#### What you are asked to do
In the lines below, look for "much". Copy each line where it appears.
====== Raw data
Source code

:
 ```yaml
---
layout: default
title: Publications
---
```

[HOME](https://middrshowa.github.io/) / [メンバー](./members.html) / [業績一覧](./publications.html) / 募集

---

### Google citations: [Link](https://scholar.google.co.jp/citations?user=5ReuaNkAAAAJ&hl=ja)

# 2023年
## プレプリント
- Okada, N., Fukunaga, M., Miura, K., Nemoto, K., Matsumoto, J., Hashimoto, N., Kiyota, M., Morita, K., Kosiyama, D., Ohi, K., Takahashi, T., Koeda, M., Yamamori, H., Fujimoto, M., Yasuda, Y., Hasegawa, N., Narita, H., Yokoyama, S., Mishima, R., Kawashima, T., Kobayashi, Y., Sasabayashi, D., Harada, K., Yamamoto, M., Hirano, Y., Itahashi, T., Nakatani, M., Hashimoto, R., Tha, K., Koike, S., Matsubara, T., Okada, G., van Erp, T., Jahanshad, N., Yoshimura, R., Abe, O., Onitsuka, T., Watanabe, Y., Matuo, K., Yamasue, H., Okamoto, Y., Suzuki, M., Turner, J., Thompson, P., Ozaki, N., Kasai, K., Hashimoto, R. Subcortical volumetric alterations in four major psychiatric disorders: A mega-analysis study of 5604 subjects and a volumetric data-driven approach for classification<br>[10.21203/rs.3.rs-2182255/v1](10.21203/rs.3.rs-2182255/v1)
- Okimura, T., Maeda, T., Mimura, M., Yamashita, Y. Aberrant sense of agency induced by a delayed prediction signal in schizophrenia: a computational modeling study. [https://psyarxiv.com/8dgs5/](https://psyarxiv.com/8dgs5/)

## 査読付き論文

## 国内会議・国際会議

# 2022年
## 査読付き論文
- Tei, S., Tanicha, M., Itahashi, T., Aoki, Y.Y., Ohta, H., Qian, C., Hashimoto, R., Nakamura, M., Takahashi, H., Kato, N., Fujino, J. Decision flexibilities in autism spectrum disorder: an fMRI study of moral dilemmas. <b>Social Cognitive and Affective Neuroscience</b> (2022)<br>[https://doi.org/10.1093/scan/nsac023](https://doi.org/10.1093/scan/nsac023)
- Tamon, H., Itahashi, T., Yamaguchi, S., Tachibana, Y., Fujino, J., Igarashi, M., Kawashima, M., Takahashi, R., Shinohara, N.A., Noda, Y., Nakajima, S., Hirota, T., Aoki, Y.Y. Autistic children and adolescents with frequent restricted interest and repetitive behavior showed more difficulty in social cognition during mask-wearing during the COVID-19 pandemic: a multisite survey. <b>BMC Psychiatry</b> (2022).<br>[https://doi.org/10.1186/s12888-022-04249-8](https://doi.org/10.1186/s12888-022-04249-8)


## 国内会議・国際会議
============
====== Raw data
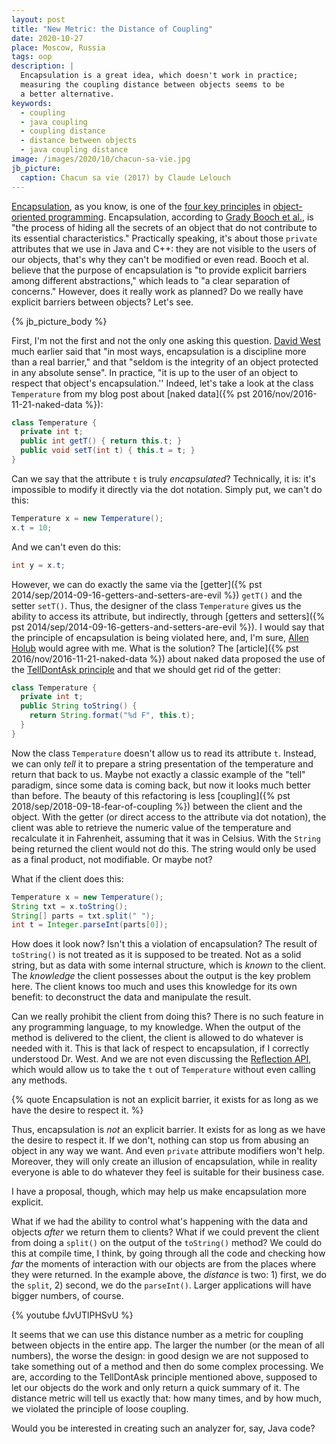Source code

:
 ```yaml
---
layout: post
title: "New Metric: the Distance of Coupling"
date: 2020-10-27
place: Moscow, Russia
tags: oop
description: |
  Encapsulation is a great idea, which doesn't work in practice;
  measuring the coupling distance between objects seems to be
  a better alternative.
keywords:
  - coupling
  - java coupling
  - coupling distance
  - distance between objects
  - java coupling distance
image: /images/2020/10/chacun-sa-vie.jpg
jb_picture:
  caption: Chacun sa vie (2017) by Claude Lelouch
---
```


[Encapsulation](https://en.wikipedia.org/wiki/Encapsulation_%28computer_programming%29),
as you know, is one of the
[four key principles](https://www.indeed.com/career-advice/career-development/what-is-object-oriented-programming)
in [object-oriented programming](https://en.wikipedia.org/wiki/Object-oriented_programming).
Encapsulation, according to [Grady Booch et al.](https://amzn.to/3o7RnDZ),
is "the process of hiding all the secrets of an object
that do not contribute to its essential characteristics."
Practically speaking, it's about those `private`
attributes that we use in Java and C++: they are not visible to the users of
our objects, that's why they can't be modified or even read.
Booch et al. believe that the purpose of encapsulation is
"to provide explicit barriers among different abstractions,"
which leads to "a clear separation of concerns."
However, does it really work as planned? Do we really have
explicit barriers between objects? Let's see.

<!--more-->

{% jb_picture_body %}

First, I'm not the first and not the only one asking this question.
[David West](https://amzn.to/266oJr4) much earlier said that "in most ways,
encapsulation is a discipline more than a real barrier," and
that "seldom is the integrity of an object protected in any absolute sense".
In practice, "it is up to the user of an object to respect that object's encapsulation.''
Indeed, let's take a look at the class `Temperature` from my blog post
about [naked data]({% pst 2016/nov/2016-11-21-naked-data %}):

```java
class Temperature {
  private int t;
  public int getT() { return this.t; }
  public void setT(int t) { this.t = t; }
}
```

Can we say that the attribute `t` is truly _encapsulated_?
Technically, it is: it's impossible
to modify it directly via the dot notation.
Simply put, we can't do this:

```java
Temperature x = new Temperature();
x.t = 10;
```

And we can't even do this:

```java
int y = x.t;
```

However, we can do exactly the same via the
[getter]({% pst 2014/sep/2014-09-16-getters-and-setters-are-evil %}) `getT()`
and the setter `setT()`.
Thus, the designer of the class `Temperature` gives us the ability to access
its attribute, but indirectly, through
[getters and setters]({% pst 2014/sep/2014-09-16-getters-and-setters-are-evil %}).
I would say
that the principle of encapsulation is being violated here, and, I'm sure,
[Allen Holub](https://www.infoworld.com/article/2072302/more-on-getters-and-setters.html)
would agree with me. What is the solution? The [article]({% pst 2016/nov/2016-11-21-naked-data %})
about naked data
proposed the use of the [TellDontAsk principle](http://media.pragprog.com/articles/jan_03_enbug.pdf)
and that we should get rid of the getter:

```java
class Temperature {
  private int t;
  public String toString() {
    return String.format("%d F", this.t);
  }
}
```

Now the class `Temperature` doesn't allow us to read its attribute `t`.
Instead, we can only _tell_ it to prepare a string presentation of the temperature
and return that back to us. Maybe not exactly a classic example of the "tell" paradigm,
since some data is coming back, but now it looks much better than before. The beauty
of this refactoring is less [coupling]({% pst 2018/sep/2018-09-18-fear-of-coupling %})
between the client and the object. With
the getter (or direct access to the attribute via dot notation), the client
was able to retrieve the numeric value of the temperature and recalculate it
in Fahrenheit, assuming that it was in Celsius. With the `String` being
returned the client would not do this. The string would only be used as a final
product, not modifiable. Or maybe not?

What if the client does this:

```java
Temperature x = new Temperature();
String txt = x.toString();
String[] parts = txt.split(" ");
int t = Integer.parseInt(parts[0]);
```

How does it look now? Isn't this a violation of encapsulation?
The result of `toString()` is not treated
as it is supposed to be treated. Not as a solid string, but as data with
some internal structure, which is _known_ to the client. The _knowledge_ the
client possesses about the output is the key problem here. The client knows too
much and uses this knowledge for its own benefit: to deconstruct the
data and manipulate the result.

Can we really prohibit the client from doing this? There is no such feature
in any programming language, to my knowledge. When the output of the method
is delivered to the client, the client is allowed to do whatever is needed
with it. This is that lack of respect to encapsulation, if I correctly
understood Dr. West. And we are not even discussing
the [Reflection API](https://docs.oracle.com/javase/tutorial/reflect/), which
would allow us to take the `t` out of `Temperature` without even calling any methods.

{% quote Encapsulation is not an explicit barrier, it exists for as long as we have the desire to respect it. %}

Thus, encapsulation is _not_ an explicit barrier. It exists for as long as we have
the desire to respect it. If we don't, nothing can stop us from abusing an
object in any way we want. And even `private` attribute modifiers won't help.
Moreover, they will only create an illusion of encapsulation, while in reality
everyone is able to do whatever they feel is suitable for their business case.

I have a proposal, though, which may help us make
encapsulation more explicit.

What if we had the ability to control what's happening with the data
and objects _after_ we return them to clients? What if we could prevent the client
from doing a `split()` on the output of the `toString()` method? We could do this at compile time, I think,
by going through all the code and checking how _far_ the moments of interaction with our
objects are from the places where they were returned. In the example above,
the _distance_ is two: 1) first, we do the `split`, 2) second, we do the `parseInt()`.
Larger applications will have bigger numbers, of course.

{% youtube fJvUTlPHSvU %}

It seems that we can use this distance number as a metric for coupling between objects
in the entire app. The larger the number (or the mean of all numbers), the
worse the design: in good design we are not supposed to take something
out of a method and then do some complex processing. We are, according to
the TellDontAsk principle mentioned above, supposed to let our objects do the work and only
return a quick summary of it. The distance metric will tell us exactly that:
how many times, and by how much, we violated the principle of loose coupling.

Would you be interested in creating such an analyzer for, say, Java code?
============
====== Raw data
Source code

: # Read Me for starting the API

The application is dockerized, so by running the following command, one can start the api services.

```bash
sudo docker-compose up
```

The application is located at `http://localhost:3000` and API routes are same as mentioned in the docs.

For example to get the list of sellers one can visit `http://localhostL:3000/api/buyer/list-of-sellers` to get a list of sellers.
============
#### Problem solution
[David West](https://amzn.to/266oJr4) much earlier said that "in most ways,
since some data is coming back, but now it looks much better than before. The beauty
much and uses this knowledge for its own benefit: to deconstruct the
how many times, and by how much, we violated the principle of loose coupling.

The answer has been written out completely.